Problem — All lines holding the string "NativeDialogs" should be copied from the data below.

[Supplied material — start]

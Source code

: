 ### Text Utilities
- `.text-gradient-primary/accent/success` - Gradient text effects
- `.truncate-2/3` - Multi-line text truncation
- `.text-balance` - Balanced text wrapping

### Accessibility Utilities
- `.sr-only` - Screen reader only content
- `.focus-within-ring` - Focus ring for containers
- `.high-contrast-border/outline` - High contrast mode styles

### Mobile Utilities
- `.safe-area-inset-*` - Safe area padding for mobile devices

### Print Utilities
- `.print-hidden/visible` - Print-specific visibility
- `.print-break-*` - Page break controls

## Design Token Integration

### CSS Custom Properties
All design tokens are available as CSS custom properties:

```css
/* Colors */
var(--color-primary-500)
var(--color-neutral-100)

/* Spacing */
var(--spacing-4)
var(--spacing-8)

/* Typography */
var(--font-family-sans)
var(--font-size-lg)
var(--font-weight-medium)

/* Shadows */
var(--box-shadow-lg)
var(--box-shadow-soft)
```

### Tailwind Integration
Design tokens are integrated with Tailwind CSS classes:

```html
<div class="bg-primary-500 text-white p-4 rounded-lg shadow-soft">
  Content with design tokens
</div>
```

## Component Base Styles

[Supplied material — finish]
[Supplied material — start]

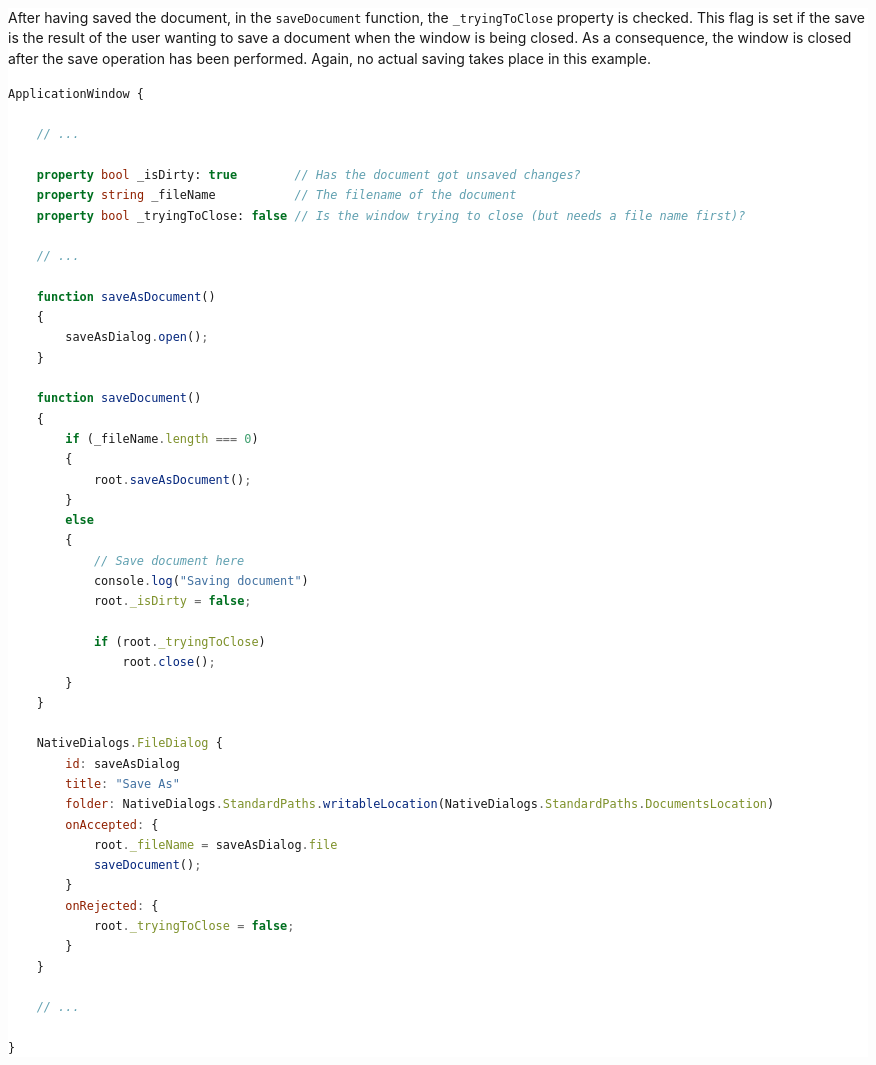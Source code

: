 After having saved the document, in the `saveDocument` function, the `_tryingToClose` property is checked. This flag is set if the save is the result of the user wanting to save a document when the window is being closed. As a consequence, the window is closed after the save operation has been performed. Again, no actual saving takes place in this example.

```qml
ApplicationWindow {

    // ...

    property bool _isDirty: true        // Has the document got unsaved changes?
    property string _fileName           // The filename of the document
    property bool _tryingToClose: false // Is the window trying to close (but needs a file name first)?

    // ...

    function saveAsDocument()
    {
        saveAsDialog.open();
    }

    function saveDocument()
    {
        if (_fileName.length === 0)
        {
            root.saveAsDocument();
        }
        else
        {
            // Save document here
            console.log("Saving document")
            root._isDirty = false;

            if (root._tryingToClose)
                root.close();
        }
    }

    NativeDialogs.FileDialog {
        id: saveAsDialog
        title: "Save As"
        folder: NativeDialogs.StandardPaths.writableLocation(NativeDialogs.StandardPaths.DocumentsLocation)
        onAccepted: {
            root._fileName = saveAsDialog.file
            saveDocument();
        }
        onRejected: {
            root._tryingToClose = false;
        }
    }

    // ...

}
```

[Supplied material — finish]

Answer to this exercise —
    NativeDialogs.FileDialog {
        folder: NativeDialogs.StandardPaths.writableLocation(NativeDialogs.StandardPaths.DocumentsLocation)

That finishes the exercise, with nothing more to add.